Pretty much every market you can name sold off sharply in wake of Fed Chairman Ben Bernanke setting some parameters for ratcheting back on the central bank’s bond-buying program.

Indeed, markets have become so dependent on the rush of quantitative easing that every time Bernanke delivers a speech, gives testimony or holds a press conference, stocks are on tenterhooks, ready to rip higher or gap lower if the Fed chief so much as burps.

Although you can’t escape the broad moves in equities unleashed by traders’ sweaty Fed anxiety, there are some stocks that could either ultimately benefit from some monetary tightening, aren’t especially sensitive to it — or just have much bigger problems to deal with.

What that in mind, here are five stocks that you shouldn’t have to worry about every time Ben Bernanke opens his mouth:

News Corp/21st Century Fox

News Corp logo

Shares in News Corp (NWSA) popped after the Fed news, probably because the company isn’t particularly interest-rate sensitive and shareholders are far more focused on the imminent, historic spinoff of its low-growth assets.

Rupert Murdoch’s News Corp will split into two separate publicly traded companies at the end of June. News Corp, which will continue to own the slow-or-no-growth newspaper and publishing businesses, will have a fraction of the market cap of the other entity and — happily for shareholders — will be added to the S&P 500.

The other business, to be called 21st Century Fox, will house the higher-growth TV, cable and film properties. Splitting the poky analog properties from the more profitable digital assets should unlock value for investors in the latter company, no matter what the Fed says or does.

VF Corp.

VFC Corp.Like News Corp, VF Corp (VFC) isn’t particularly rate-sensitive. What it is finely attuned to is consumer spending. The Fed won’t start tightening until the economy shows that it’s on sound footing, and part of that would mean shoppers shelling out for VF’s apparel.

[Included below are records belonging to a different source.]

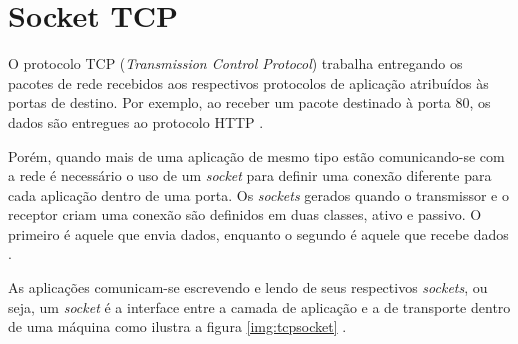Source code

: \section{Socket TCP}
O protocolo TCP (\textit{Transmission Control Protocol}) trabalha entregando os pacotes de rede recebidos aos respectivos protocolos de aplicação atribuídos às portas de destino. Por exemplo, ao receber um pacote destinado à porta 80, os dados são entregues ao protocolo HTTP \cite{torres2001completo}.

Porém, quando mais de uma aplicação de mesmo tipo estão comunicando-se com a rede é necessário o uso de um \textit{socket} para definir uma conexão diferente para cada aplicação dentro de uma porta. Os \textit{sockets} gerados quando o transmissor e o receptor criam uma conexão são definidos em duas classes, ativo e passivo. O primeiro é aquele que envia dados, enquanto o segundo é aquele que recebe dados \cite{torres2001completo}.

As aplicações comunicam-se escrevendo e lendo de seus respectivos \textit{sockets}, ou seja, um \textit{socket} é a interface entre a camada de aplicação e a de transporte dentro de uma máquina como ilustra a figura \ref{img:tcpsocket} \cite{james2005redes}.

\newpage
{}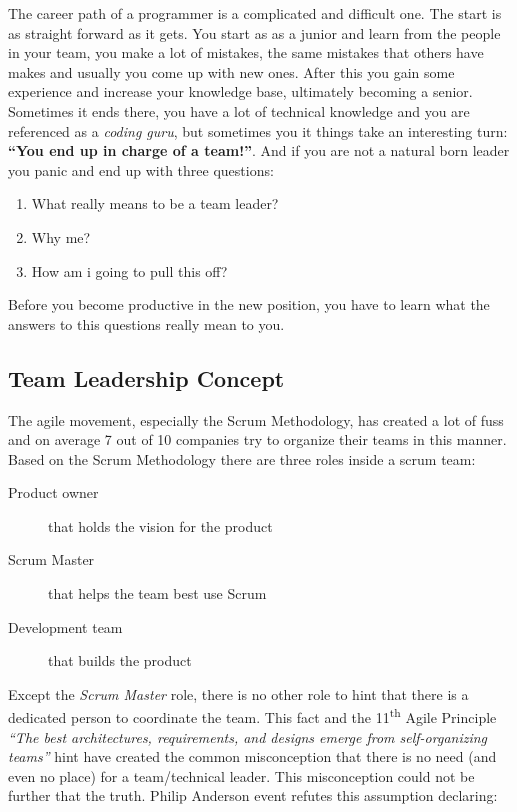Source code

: 
The career path of a programmer is a complicated and difficult one. The start is as straight forward as it gets. You start as as a junior and learn from the people in your team, you make a lot of mistakes, the same mistakes that others have makes and usually you come up with new ones. After this you gain some experience and increase your knowledge base, ultimately becoming a senior. Sometimes it ends there, you have a lot of technical knowledge and you are referenced as a \textit{coding guru}, but sometimes you it things take an interesting turn: \textbf{``You end up in charge of a team!''}. And if you are not a natural born leader you panic and end up with three questions:

\begin{enumerate}
	\item What really means to be a team leader?
	\item Why me?
	\item How am i going to pull this off?
\end{enumerate}

Before you become productive in the new position, you have to learn what the answers to this questions really mean to you.

\subsection{Team Leadership Concept}
\label{sub-sec:teamleadershipconcept}

The agile movement, especially the Scrum Methodology, has created a lot of fuss and on average 7 out of 10 companies try to organize their teams in this manner. Based on the Scrum Methodology there are three roles \cite{scrum} inside a scrum team:

\begin{description}
	\item[Product owner] that holds the vision for the product
	\item[Scrum Master] that helps the team best use Scrum
	\item[Development team] that builds the product
\end{description}

Except the \textit{{Scrum Master}} role, there is no other role to hint that there is a dedicated person to coordinate the team. This fact and the 11\textsuperscript{th} Agile Principle \textit{``The best architectures, requirements, and designs emerge from self-organizing teams''}\cite{agile-manifesto} hint have created the common misconception that there is no need (and even no place) for a team/technical leader. This misconception could not be further that the truth. Philip Anderson event refutes this assumption declaring:

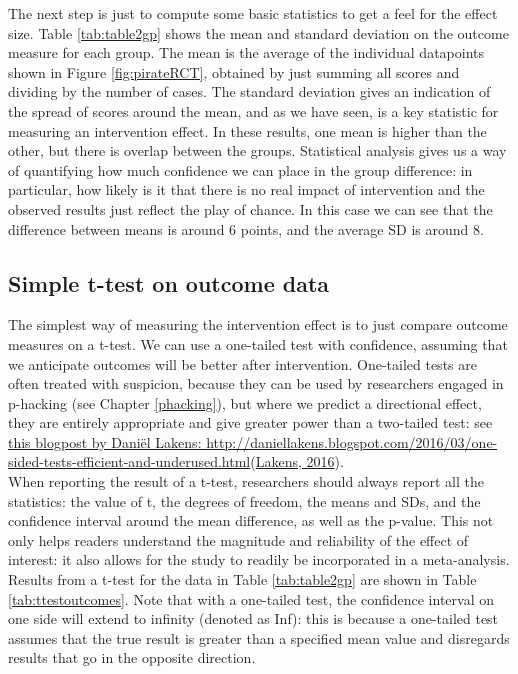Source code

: \documentclass{krantz}
\begin{document}
The next step is just to compute some basic statistics to get a feel for the effect size. Table \ref{tab:table2gp} shows the mean and standard deviation on the outcome measure for each group. The mean is the average of the individual datapoints shown in Figure \ref{fig:pirateRCT}, obtained by just summing all scores and dividing by the number of cases. The standard deviation gives an indication of the spread of scores around the mean, and as we have seen, is a key statistic for measuring an intervention effect. In these results, one mean is higher than the other, but there is overlap between the groups. Statistical analysis gives us a way of quantifying how much confidence we can place in the group difference: in particular, how likely is it that there is no real impact of intervention and the observed results just reflect the play of chance. In this case we can see that the difference between means is around 6 points, and the average SD is around 8.

\hypertarget{simple-t-test-on-outcome-data}{%
\subsection{Simple t-test on outcome data}\label{simple-t-test-on-outcome-data}}

The simplest way of measuring the intervention effect is to just compare outcome measures on a t-test. We can use a one-tailed test with confidence, assuming that we anticipate outcomes will be better after intervention. One-tailed tests are often treated with suspicion, because they can be used by researchers engaged in p-hacking (see Chapter \ref{phacking}), but where we predict a directional effect, they are entirely appropriate and give greater power than a two-tailed test: see \href{http://daniellakens.blogspot.com/2016/03/one-sided-tests-efficient-and-underused.html}{this blogpost by Daniël Lakens: http://daniellakens.blogspot.com/2016/03/one-sided-tests-efficient-and-underused.html}(\protect\hyperlink{ref-lakens2016b}{Lakens, 2016}).\\
When reporting the result of a t-test, researchers should always report all the statistics: the value of t, the degrees of freedom, the means and SDs, and the confidence interval around the mean difference, as well as the p-value. This not only helps readers understand the magnitude and reliability of the effect of interest: it also allows for the study to readily be incorporated in a meta-analysis. Results from a t-test for the data in Table \ref{tab:table2gp} are shown in Table \ref{tab:ttestoutcomes}. Note that with a one-tailed test, the confidence interval on one side will extend to infinity (denoted as Inf): this is because a one-tailed test assumes that the true result is greater than a specified mean value and disregards results that go in the opposite direction. 
\end{document}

The company is a brand powerhouse, with names including Lee and Wrangler jeans, The North Face, Timberland and Nautica, among many others. When shoppers are buying discretionary items like brand-name and premium apparel, you know the economy must be doing OK.

Shares in VFC are hitting 52-week highs despite the tapering talk from the Federal Reserve. The company recently unveiled a five-year cash-generation plan to fund acquisitions, dividends and share repurchases. That’s the sort of potential total return that looks mighty competitive in a rising rate environment.

Hewlett-Packard

HPQHard to believe, but beleaguered PC and printer maker Hewlett-Packard (HPQ) actually was the best-performing component of the Dow Jones Industrial Average when the blue chips tumbled more than 200 points after Bernanke opened his mouth.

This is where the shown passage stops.